Selanjutnya, Irjen Kemendagri Maliki Heru Santosa, Menteri Agama (Menag) Lukman Hakim Saifuddin, Menbudikdasmen Anies Baswedan, Irjen Kemenbudikdasmen Haryono Umar, dan Irjen Kemenag M Jasin.
Ketua KPK Abraham Samad mengatakan, dana pendidikan setiap tahunnya sangat fantastis. Untuk 2015 saja dianggarkan Rp409 triliun. Dengan koordinasi dan supervisi (korsup) serta monitoring dan evaluasi (monev), maka KPK berkeinginan membantu pengeolaan dana tersebut harus berjalan sebagaimana mestinya dan tepat sasaran.

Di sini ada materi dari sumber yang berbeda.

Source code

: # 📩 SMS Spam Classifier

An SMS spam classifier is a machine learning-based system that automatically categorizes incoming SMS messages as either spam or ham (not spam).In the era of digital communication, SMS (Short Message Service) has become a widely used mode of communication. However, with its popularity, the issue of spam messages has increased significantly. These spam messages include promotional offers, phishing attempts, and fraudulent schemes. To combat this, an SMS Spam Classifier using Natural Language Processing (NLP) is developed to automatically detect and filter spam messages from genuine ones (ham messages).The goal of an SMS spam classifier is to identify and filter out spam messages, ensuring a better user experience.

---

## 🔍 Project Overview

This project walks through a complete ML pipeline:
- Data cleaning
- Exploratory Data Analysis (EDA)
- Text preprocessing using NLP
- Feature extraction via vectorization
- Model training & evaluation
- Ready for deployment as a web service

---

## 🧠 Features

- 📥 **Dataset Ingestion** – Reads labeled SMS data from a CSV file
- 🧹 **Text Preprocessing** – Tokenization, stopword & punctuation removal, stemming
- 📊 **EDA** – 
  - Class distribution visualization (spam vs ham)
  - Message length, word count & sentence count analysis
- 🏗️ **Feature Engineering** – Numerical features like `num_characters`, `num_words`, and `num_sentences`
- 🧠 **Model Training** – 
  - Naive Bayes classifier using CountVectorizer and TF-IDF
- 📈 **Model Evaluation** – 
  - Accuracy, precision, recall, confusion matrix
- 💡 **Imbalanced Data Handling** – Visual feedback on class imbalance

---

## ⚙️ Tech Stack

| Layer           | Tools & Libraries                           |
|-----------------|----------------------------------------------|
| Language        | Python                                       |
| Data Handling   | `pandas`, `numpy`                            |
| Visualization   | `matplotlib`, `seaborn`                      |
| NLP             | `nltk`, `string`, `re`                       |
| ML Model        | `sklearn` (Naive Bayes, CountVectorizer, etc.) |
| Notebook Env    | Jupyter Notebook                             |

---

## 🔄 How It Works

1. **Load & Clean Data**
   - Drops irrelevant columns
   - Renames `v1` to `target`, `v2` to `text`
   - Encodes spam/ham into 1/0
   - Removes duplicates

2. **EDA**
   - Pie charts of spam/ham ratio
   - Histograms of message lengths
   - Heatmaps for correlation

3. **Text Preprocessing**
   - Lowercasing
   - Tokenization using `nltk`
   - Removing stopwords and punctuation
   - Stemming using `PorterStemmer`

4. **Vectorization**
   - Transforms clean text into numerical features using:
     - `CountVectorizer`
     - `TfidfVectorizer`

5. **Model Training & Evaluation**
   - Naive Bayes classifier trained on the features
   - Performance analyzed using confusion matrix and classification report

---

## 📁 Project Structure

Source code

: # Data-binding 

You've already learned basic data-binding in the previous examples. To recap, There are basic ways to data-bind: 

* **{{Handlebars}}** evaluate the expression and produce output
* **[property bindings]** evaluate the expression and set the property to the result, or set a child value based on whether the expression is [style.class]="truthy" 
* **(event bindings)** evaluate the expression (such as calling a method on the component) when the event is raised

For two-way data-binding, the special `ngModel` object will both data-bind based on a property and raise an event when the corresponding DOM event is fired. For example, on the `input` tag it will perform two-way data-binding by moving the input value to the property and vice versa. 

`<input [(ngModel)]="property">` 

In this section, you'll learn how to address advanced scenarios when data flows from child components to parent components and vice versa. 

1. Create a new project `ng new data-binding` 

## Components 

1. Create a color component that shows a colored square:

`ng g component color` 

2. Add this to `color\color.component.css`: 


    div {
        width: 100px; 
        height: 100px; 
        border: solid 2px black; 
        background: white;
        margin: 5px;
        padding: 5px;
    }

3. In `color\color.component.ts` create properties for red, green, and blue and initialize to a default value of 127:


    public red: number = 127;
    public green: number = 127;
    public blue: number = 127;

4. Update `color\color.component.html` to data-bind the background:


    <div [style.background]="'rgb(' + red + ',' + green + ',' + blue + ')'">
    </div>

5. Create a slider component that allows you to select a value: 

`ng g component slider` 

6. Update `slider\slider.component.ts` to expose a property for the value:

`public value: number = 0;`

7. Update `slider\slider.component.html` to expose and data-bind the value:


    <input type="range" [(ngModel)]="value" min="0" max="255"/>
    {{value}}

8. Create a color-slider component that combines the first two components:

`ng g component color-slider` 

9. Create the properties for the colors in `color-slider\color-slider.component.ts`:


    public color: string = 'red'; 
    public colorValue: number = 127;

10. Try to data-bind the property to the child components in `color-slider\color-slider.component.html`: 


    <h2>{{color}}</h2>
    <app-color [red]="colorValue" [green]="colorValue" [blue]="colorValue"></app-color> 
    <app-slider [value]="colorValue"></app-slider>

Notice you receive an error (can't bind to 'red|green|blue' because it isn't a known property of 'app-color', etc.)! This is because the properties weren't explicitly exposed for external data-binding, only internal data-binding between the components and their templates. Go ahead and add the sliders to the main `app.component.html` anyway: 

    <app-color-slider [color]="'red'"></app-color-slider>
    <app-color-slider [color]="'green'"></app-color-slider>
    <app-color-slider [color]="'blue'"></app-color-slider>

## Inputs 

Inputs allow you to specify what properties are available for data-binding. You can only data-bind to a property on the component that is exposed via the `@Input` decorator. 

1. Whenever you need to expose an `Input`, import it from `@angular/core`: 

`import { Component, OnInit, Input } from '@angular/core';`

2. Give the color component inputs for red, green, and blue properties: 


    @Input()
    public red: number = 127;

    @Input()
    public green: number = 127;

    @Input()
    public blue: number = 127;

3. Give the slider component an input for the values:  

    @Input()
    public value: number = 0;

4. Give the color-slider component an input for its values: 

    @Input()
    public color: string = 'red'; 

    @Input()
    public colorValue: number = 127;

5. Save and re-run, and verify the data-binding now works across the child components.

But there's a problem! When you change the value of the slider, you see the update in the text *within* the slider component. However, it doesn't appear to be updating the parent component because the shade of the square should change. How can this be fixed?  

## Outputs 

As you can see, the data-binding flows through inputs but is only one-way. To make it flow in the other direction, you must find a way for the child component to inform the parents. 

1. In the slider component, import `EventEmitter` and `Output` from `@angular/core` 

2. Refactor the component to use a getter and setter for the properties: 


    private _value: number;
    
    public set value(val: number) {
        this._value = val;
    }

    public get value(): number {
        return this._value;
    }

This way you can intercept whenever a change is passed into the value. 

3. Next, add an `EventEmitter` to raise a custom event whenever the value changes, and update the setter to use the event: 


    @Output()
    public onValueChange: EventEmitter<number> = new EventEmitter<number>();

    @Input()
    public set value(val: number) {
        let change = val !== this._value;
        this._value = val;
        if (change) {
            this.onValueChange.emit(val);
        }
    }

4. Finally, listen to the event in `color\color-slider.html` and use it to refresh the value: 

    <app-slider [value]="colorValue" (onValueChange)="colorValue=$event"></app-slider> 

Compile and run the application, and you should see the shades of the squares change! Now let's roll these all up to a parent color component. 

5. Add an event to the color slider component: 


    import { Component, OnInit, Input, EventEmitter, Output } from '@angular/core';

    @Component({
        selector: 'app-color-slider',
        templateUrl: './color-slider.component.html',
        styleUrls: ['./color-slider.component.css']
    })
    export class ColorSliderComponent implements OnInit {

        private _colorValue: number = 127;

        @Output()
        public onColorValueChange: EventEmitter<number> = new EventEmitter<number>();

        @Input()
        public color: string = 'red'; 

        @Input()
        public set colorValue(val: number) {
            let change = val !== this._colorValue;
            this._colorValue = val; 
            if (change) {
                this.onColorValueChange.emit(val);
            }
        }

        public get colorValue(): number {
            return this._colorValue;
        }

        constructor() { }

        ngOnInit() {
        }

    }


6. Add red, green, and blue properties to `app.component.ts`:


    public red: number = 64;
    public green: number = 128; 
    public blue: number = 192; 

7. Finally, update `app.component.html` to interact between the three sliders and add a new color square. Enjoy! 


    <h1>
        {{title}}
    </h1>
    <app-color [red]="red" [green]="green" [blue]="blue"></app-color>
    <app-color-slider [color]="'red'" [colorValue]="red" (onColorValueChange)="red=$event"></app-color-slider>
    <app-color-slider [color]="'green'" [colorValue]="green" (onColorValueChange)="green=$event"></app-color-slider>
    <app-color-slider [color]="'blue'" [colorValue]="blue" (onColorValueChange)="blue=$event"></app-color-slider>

Dari monev KPK misalnya, ditemukan kebijakan provinsi terkait penyaluran bantuan operasional sekolah (BOS), bantuan siswa miskin (BSM), dana sertifikasi guru, dan lain sebagai punya indikasi penyimpangan yang sangat besar.
"Rekomendasi yang kita berikan itu adalah panduan atau peta jalan untuk perbaikan-perbaikan, agar dana-dana ini tepat sasaran. Agar tidak terjadi fraud di pelaksanaan," kata Abraham saat konferensi pers.
Kebiasaan selama ini, di tingkat atas persiapan alokasi dana pendidikan selalu bagus. Tapi implemntasinya selalu salah. Apa yang ditemukan KPK berkaitan dengan penyimpangan-penyimpangan jelas punya implikasi.
Kalau hal tersebut dibiarkan maka akan menjadi fraud (kecurangan, penyelewengan, dan penggelapan) yang bisa berkembang dan dikategorikan sebagai tindak pidana korupsi (tipikor). "Makanya harus kita cegah itu," imbuhnya.
Pendiri Anti Corruption Committee (ACC) Makassar ini menyatakan, sinergi pencegahan dan penindakan harus terus ditingkatkan. Dia menceritakan alasan pencegahan begitu penting menegani dana pendidikan.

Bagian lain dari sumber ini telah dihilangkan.